For each contour, calculate its moment. Then for each point in that contour, translate it about the moment i.e. `contour.point[i] = contour.point[i] - contour.moment[i]`. This moves all of the contour points to the origin.

PS: You need to keep track of each contour's produced moment because it will be used in the next section

2. Rotation

With the newly translated points, calculate their rotated rect. This will give you the angle of rotation. Depending on this angle, you would want to calculate the new angle which you want to rotate this contour by; this answer would be helpful.

After attaining the new angle, calculate the rotation matrix. Remember that your center here will be the origin i.e. `(0, 0)`. I did not take scaling into account (that's where the pyramids come into play) when calculating the rotation matrix hence I passed 1.

PS: You need to keep track of each contour's produced matrix because it will be used in the next section

Using this matrix, you can go ahead and rotate each point in the contour by it as shown here*.
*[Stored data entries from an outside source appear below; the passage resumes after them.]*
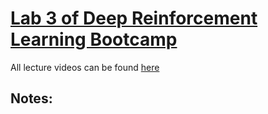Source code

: # [Lab 3 of Deep Reinforcement Learning Bootcamp](https://drive.google.com/open?id=0B1BwaUH2mk-EQ3NTdGhFNnQtTzA)

All lecture videos can be found [here](https://sites.google.com/view/deep-rl-bootcamp/lectures)

## Notes: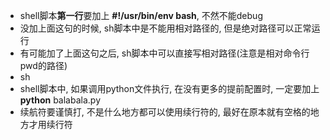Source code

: - shell脚本**第一行**要加上 **#!/usr/bin/env bash**, 不然不能debug
- 没加上面这句的时候, sh脚本中是不能用相对路径的, 但是绝对路径可以正常运行
- 有可能加了上面这句之后, sh脚本中可以直接写相对路径(注意是相对命令行pwd的路径)
- sh
- shell脚本中, 如果调用python文件执行, 在没有更多的提前配置时, 一定要加上**python** balabala.py
- 续航符要谨慎打, 不是什么地方都可以使用续行符的, 最好在原本就有空格的地方才用续行符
Once all of this is done, you can go ahead and calculate the Hausdorff distance and find contours which pass your set threshold.

## Back Direction

Everything done in the first section, has to be undone in order for us to draw the valid contours onto our camera feed.

1. Rotation

Recall that each detected contour produced a rotation matrix. You want to undo the rotation of the valid contours. Just perform the same rotation but using the inverse matrix.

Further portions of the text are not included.